Wal-Mart Stores Inc shares were down 3.1 percent in early premarket trading on Monday following an article in the New York Times this weekend alleging that the world's largest retailer stymied an internal probe into bribery at its Mexican affiliate, Wal-Mart de Mexico.
BMO Capital Markets analyst Wayne Hood said in a research note that the allegations could hamper the discount chain's future growth both domestically and abroad.
"Articles like this will be used against the company by activists and competitors when it attempts to open stores in the US and abroad," Hood wrote in a note on Monday.
According to the New York Times article, in September 2005, a senior Wal-Mart lawyer was alerted by a former executive at Wal-Mart de Mexico of the use of bribery to speed up store openings in Mexico.
Wal-Mart then sent investigators to Mexico City and found a paper trail of hundreds of suspect payments totaling more than $24 million, but the company's leaders shut down the investigation and neglected to notify U.S. or Mexican law enforcement officials, the Times reported.
Citigroup said in a note that, after discussions with Wal-Mart, it believed that the retailer would conduct a "thorough and transparent" review and said any pressure on the stock was "an enhanced buying opportunity."
Legal and retail experts said that the allegations, if proven true, could badly hamper the company and its management for years.
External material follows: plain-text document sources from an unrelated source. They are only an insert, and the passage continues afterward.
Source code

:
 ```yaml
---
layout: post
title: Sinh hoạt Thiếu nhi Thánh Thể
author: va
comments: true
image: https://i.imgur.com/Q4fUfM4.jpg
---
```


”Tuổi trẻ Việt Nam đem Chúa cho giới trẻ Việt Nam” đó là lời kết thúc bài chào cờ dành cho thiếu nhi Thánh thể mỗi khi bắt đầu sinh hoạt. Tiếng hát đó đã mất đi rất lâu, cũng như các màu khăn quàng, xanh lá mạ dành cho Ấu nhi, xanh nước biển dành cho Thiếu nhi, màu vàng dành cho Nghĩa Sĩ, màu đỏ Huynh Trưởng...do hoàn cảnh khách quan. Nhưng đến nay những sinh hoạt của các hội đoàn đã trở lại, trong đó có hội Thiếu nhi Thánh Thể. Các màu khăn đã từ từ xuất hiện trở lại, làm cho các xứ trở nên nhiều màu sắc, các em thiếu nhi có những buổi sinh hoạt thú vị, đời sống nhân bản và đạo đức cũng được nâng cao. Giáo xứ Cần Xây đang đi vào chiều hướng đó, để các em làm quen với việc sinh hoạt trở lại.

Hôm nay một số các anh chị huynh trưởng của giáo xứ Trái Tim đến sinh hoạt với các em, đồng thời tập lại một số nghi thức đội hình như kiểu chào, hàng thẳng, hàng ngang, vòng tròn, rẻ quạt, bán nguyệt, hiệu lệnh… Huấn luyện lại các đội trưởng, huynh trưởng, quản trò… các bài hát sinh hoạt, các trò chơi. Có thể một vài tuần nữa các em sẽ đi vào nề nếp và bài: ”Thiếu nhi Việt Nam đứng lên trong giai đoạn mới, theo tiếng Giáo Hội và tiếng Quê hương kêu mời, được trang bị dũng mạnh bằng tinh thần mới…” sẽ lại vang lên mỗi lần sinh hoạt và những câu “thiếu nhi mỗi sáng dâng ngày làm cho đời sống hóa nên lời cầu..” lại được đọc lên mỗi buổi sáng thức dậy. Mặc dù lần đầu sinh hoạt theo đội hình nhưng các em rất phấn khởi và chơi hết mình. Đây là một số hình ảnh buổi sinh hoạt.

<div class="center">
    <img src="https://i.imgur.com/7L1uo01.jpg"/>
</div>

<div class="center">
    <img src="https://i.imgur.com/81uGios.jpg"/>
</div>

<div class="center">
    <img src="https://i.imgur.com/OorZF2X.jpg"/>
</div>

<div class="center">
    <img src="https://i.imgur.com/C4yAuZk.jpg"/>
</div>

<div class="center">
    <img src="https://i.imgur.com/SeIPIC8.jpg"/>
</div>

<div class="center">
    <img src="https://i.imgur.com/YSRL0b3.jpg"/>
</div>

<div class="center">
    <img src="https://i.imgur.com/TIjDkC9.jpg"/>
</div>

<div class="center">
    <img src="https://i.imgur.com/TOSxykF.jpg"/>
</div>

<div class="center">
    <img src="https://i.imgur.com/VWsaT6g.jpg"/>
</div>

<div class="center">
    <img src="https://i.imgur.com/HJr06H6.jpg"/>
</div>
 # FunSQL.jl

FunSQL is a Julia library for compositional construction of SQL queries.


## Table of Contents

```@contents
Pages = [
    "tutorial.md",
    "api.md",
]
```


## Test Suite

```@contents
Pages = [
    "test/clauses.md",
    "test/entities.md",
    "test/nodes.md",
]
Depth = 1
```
They could lead to a time-consuming global probe, substantial financial penalties paid to U.S. authorities, and the departure of some executives.
According to the Times, current Wal-Mart Chief Executive Mike Duke and former CEO Lee Scott, who still sits on the company's board, were among senior executives allegedly aware of the situation.
"Ultimately, it falls under his watch," Brian Sozzi, chief equity analyst at NBG, a firm that does investment research, said of Scott. "It falls under Mike Duke, too."
Other analysts said that Wal-Mart's structure means any drastic action, such as firings of top executives, may not happen quickly.
"In many companies people would be asked to step down," said Consumer Edge Research analyst Faye Landes. "Two complicating factors here are the ongoing nature of the investigation and the composition of the board and the shareholder base."
The shareholder base includes the family of founder Sam Walton, which owns nearly 50 percent of Wal-Mart's shares, making it difficult for any activist shareholders to push for any immediate changes. Walton's eldest son, Chairman S. Robson Walton, known as Rob, and his younger brother Jim are also on the board.
Wal-Mart said in a statement on Saturday it was "deeply concerned" about the allegations in the Times report and began an investigation into its compliance with anti-bribery laws last autumn. It declined to make any executives available for comment, and said the investigation was continuing.